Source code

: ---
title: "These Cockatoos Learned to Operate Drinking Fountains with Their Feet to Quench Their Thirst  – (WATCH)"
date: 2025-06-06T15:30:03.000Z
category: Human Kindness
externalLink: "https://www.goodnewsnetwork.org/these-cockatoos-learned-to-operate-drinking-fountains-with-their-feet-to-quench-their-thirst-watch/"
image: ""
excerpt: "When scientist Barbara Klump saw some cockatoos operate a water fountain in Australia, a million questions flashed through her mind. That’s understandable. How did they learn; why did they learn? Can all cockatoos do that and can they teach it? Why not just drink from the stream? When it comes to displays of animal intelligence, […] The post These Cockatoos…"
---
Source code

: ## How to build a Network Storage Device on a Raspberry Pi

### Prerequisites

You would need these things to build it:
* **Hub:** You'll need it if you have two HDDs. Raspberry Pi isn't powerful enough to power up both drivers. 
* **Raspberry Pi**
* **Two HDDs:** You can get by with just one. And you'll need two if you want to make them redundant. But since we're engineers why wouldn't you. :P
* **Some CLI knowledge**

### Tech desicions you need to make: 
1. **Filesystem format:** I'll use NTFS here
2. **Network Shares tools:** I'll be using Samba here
■ ■ ■ ■
» Action item:
Beginning at the line that holds "up both drivers.", reproduce the lines exactly up to and including the final line of the entries.

» Expected output:
* **Hub:** You'll need it if you have two HDDs. Raspberry Pi isn't powerful enough to power up both drivers. 
* **Raspberry Pi**
* **Two HDDs:** You can get by with just one. And you'll need two if you want to make them redundant. But since we're engineers why wouldn't you. :P
* **Some CLI knowledge**

### Tech desicions you need to make: 
1. **Filesystem format:** I'll use NTFS here
2. **Network Shares tools:** I'll be using Samba here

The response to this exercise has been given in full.